Stored entries

- Opening Delimiter -

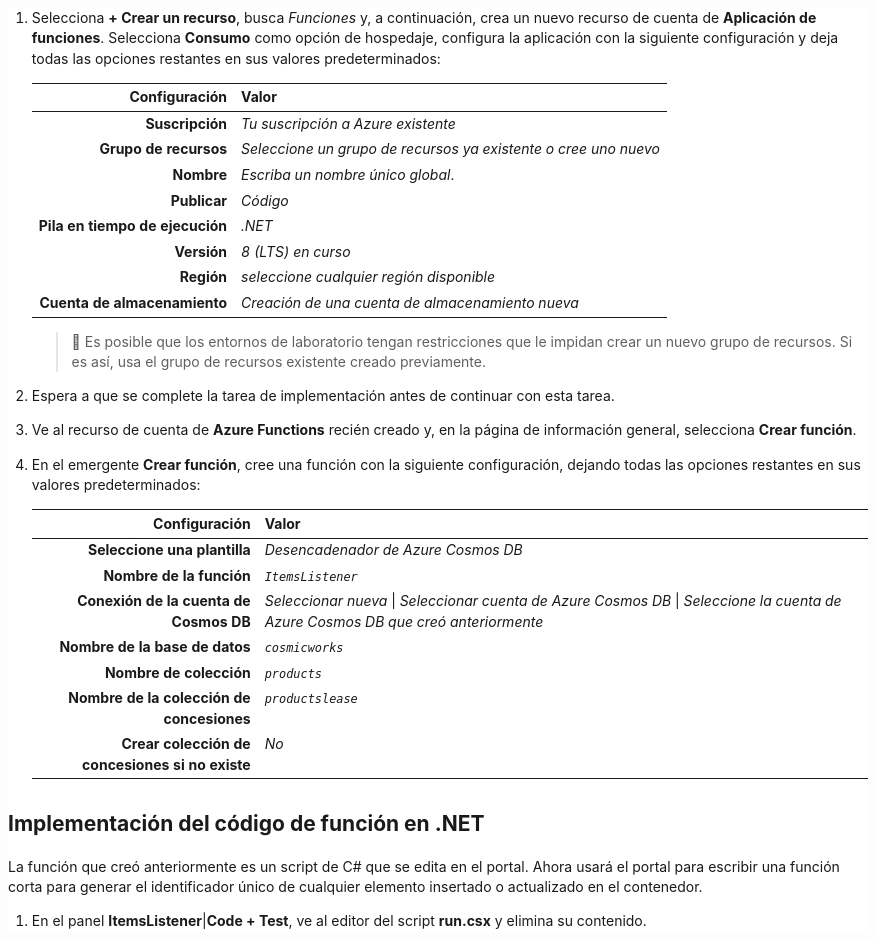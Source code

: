 1. Selecciona **+ Crear un recurso**, busca *Funciones* y, a continuación, crea un nuevo recurso de cuenta de **Aplicación de funciones**. Selecciona **Consumo** como opción de hospedaje, configura la aplicación con la siguiente configuración y deja todas las opciones restantes en sus valores predeterminados:

    | **Configuración** | **Valor** |
    | ---: | :--- |
    | **Suscripción** | *Tu suscripción a Azure existente* |
    | **Grupo de recursos** | *Seleccione un grupo de recursos ya existente o cree uno nuevo* |
    | **Nombre** | *Escriba un nombre único global*. |
    | **Publicar** | *Código* |
    | **Pila en tiempo de ejecución** | *.NET* |
    | **Versión** | *8 (LTS) en curso* |
    | **Región** | *seleccione cualquier región disponible* |
    | **Cuenta de almacenamiento** | *Creación de una cuenta de almacenamiento nueva* |

    > &#128221; Es posible que los entornos de laboratorio tengan restricciones que le impidan crear un nuevo grupo de recursos. Si es así, usa el grupo de recursos existente creado previamente.

1. Espera a que se complete la tarea de implementación antes de continuar con esta tarea.

1. Ve al recurso de cuenta de **Azure Functions** recién creado y, en la página de información general, selecciona **Crear función**.

1. En el emergente **Crear función**, cree una función con la siguiente configuración, dejando todas las opciones restantes en sus valores predeterminados:

    | **Configuración** | **Valor** |
    | ---: | :--- |
    | **Seleccione una plantilla** | *Desencadenador de Azure Cosmos DB* |
    | **Nombre de la función** | *``ItemsListener``* |
    | **Conexión de la cuenta de Cosmos DB** | *Seleccionar nueva* &vert; *Seleccionar cuenta de Azure Cosmos DB* &vert; *Seleccione la cuenta de Azure Cosmos DB que creó anteriormente* |
    | **Nombre de la base de datos** | *``cosmicworks``* |
    | **Nombre de colección** | *``products``* |
    | **Nombre de la colección de concesiones** | *``productslease``* |
    | **Crear colección de concesiones si no existe** | *No* |

## Implementación del código de función en .NET

La función que creó anteriormente es un script de C# que se edita en el portal. Ahora usará el portal para escribir una función corta para generar el identificador único de cualquier elemento insertado o actualizado en el contenedor.

1. En el panel **ItemsListener**&vert;**Code + Test**, ve al editor del script **run.csx** y elimina su contenido.
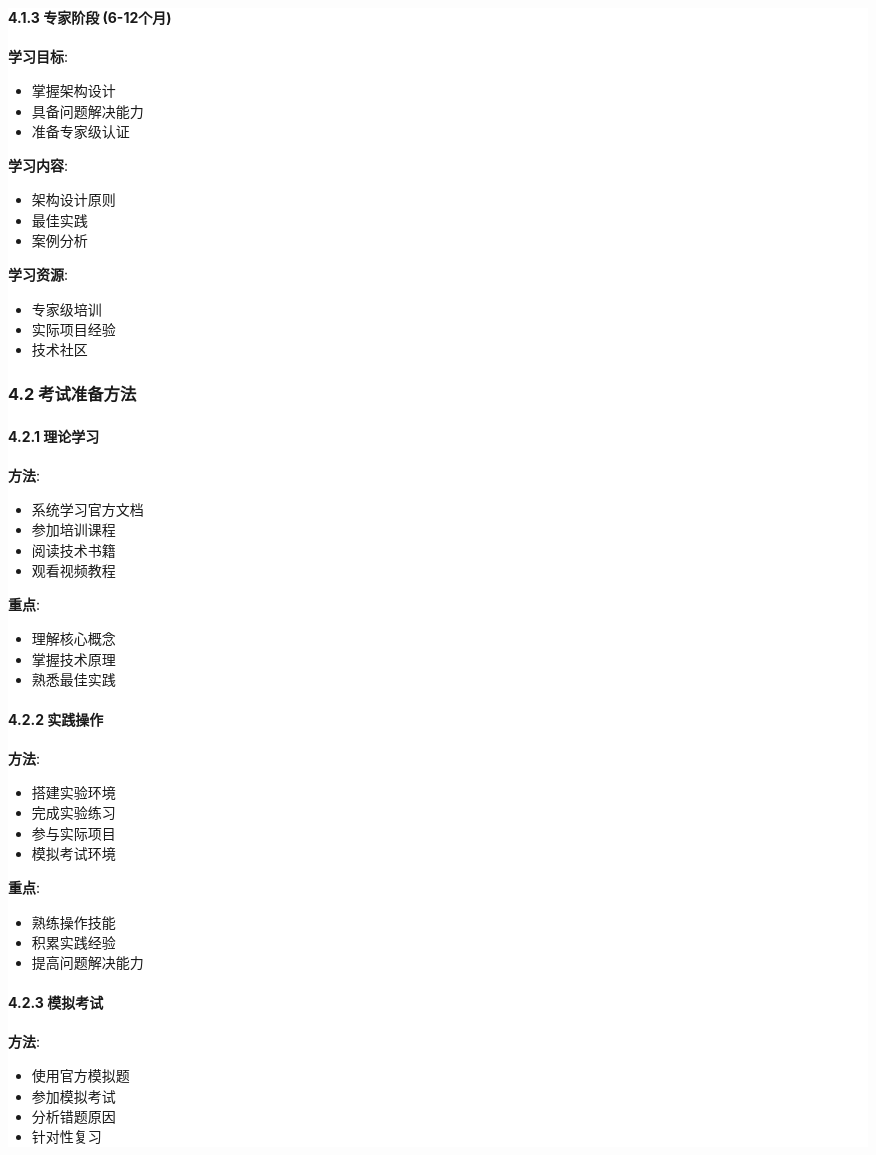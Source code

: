 #### 4.1.3 专家阶段 (6-12个月)

**学习目标**:

- 掌握架构设计
- 具备问题解决能力
- 准备专家级认证

**学习内容**:

- 架构设计原则
- 最佳实践
- 案例分析

**学习资源**:

- 专家级培训
- 实际项目经验
- 技术社区

### 4.2 考试准备方法

#### 4.2.1 理论学习

**方法**:

- 系统学习官方文档
- 参加培训课程
- 阅读技术书籍
- 观看视频教程

**重点**:

- 理解核心概念
- 掌握技术原理
- 熟悉最佳实践

#### 4.2.2 实践操作

**方法**:

- 搭建实验环境
- 完成实验练习
- 参与实际项目
- 模拟考试环境

**重点**:

- 熟练操作技能
- 积累实践经验
- 提高问题解决能力

#### 4.2.3 模拟考试

**方法**:

- 使用官方模拟题
- 参加模拟考试
- 分析错题原因
- 针对性复习
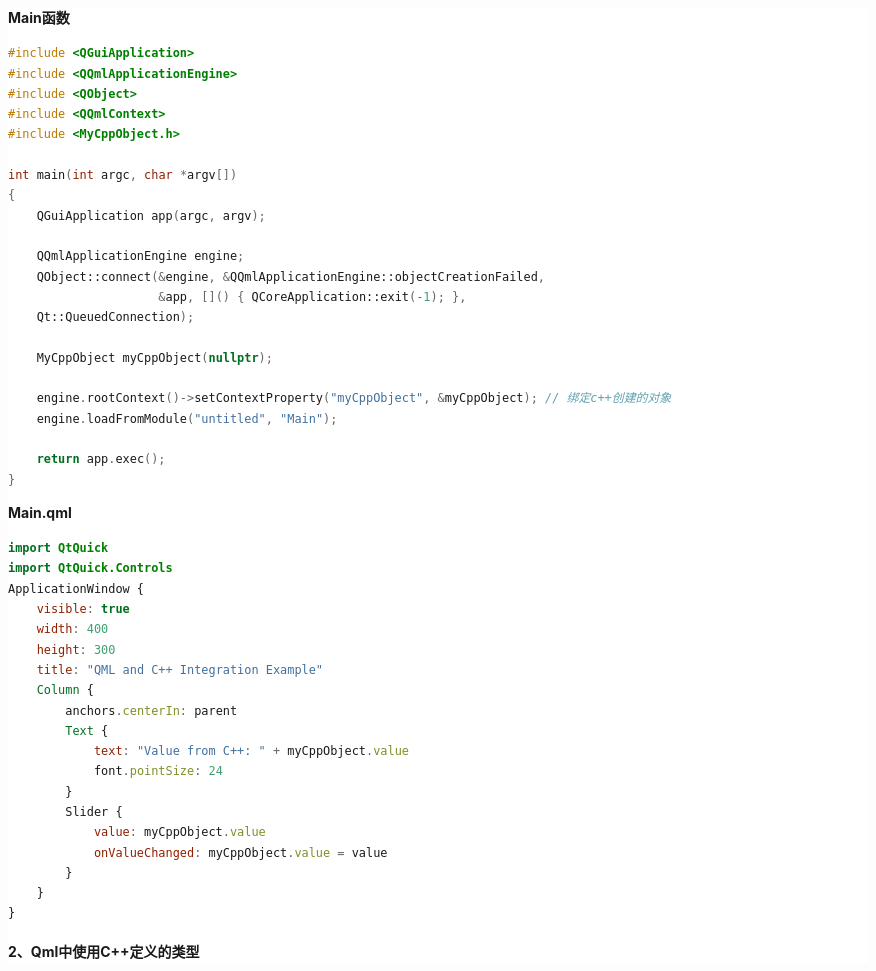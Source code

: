 **Main函数**
```cpp
#include <QGuiApplication>
#include <QQmlApplicationEngine>
#include <QObject>
#include <QQmlContext>
#include <MyCppObject.h>

int main(int argc, char *argv[])
{
    QGuiApplication app(argc, argv);

    QQmlApplicationEngine engine;
    QObject::connect(&engine, &QQmlApplicationEngine::objectCreationFailed,
                     &app, []() { QCoreApplication::exit(-1); },
    Qt::QueuedConnection);

    MyCppObject myCppObject(nullptr);

    engine.rootContext()->setContextProperty("myCppObject", &myCppObject); // 绑定c++创建的对象
    engine.loadFromModule("untitled", "Main");

    return app.exec();
}
```

**Main.qml**
```qml
import QtQuick
import QtQuick.Controls
ApplicationWindow {
    visible: true
    width: 400
    height: 300
    title: "QML and C++ Integration Example"
    Column {
        anchors.centerIn: parent
        Text {
            text: "Value from C++: " + myCppObject.value
            font.pointSize: 24
        }
        Slider {
            value: myCppObject.value
            onValueChanged: myCppObject.value = value
        }
    }
}

```


#### 2、Qml中使用C++定义的类型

- Closing Delimiter -

WHAT THE EXERCISE ASKS — Every line of the data above should be quoted exactly. Omit the pictures.

REPLY —
Source code

: 1. Selecciona **+ Crear un recurso**, busca *Funciones* y, a continuación, crea un nuevo recurso de cuenta de **Aplicación de funciones**. Selecciona **Consumo** como opción de hospedaje, configura la aplicación con la siguiente configuración y deja todas las opciones restantes en sus valores predeterminados:

    | **Configuración** | **Valor** |
    | ---: | :--- |
    | **Suscripción** | *Tu suscripción a Azure existente* |
    | **Grupo de recursos** | *Seleccione un grupo de recursos ya existente o cree uno nuevo* |
    | **Nombre** | *Escriba un nombre único global*. |
    | **Publicar** | *Código* |
    | **Pila en tiempo de ejecución** | *.NET* |
    | **Versión** | *8 (LTS) en curso* |
    | **Región** | *seleccione cualquier región disponible* |
    | **Cuenta de almacenamiento** | *Creación de una cuenta de almacenamiento nueva* |

    > &#128221; Es posible que los entornos de laboratorio tengan restricciones que le impidan crear un nuevo grupo de recursos. Si es así, usa el grupo de recursos existente creado previamente.

1. Espera a que se complete la tarea de implementación antes de continuar con esta tarea.

1. Ve al recurso de cuenta de **Azure Functions** recién creado y, en la página de información general, selecciona **Crear función**.

1. En el emergente **Crear función**, cree una función con la siguiente configuración, dejando todas las opciones restantes en sus valores predeterminados:

    | **Configuración** | **Valor** |
    | ---: | :--- |
    | **Seleccione una plantilla** | *Desencadenador de Azure Cosmos DB* |
    | **Nombre de la función** | *``ItemsListener``* |
    | **Conexión de la cuenta de Cosmos DB** | *Seleccionar nueva* &vert; *Seleccionar cuenta de Azure Cosmos DB* &vert; *Seleccione la cuenta de Azure Cosmos DB que creó anteriormente* |
    | **Nombre de la base de datos** | *``cosmicworks``* |
    | **Nombre de colección** | *``products``* |
    | **Nombre de la colección de concesiones** | *``productslease``* |
    | **Crear colección de concesiones si no existe** | *No* |

## Implementación del código de función en .NET

La función que creó anteriormente es un script de C# que se edita en el portal. Ahora usará el portal para escribir una función corta para generar el identificador único de cualquier elemento insertado o actualizado en el contenedor.

1. En el panel **ItemsListener**&vert;**Code + Test**, ve al editor del script **run.csx** y elimina su contenido.
Source code

: #### 4.1.3 专家阶段 (6-12个月)

**学习目标**:

- 掌握架构设计
- 具备问题解决能力
- 准备专家级认证

**学习内容**:

- 架构设计原则
- 最佳实践
- 案例分析

**学习资源**:

- 专家级培训
- 实际项目经验
- 技术社区

### 4.2 考试准备方法

#### 4.2.1 理论学习

**方法**:

- 系统学习官方文档
- 参加培训课程
- 阅读技术书籍
- 观看视频教程

**重点**:

- 理解核心概念
- 掌握技术原理
- 熟悉最佳实践

#### 4.2.2 实践操作

**方法**:

- 搭建实验环境
- 完成实验练习
- 参与实际项目
- 模拟考试环境

**重点**:

- 熟练操作技能
- 积累实践经验
- 提高问题解决能力

#### 4.2.3 模拟考试

**方法**:

- 使用官方模拟题
- 参加模拟考试
- 分析错题原因
- 针对性复习
Source code

: **Main函数**
```cpp
#include <QGuiApplication>
#include <QQmlApplicationEngine>
#include <QObject>
#include <QQmlContext>
#include <MyCppObject.h>

int main(int argc, char *argv[])
{
    QGuiApplication app(argc, argv);

    QQmlApplicationEngine engine;
    QObject::connect(&engine, &QQmlApplicationEngine::objectCreationFailed,
                     &app, []() { QCoreApplication::exit(-1); },
    Qt::QueuedConnection);

    MyCppObject myCppObject(nullptr);

    engine.rootContext()->setContextProperty("myCppObject", &myCppObject); // 绑定c++创建的对象
    engine.loadFromModule("untitled", "Main");

    return app.exec();
}
```

**Main.qml**
```qml
import QtQuick
import QtQuick.Controls
ApplicationWindow {
    visible: true
    width: 400
    height: 300
    title: "QML and C++ Integration Example"
    Column {
        anchors.centerIn: parent
        Text {
            text: "Value from C++: " + myCppObject.value
            font.pointSize: 24
        }
        Slider {
            value: myCppObject.value
            onValueChanged: myCppObject.value = value
        }
    }
}

```


#### 2、Qml中使用C++定义的类型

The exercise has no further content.